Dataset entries
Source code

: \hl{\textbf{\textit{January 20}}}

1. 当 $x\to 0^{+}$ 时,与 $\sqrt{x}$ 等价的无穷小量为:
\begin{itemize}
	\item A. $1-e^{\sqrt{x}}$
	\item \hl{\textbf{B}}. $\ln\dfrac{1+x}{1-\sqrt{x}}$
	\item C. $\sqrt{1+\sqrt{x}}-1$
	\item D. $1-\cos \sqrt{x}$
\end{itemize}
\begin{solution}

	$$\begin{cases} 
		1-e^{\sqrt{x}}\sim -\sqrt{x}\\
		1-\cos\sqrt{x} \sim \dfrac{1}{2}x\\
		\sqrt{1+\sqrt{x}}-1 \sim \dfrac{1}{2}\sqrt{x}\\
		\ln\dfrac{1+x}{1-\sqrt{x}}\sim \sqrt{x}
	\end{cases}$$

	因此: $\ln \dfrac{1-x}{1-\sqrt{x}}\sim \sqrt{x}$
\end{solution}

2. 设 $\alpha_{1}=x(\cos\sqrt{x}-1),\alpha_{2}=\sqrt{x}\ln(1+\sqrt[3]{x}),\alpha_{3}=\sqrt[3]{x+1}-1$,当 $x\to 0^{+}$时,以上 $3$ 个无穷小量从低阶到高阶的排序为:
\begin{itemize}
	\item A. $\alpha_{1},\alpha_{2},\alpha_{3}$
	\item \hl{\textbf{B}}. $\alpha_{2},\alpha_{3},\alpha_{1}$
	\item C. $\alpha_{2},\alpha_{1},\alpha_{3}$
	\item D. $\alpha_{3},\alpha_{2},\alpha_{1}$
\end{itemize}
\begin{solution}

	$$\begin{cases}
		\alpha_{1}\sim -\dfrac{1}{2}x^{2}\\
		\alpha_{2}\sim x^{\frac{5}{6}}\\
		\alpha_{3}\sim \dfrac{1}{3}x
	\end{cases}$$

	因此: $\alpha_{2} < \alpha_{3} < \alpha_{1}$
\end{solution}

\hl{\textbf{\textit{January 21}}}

WORK TO BE COMPLETED. From the data above, report how many lines hold the word "cases", answering with the number by itself.

ANSWER TO THIS EXERCISE. 4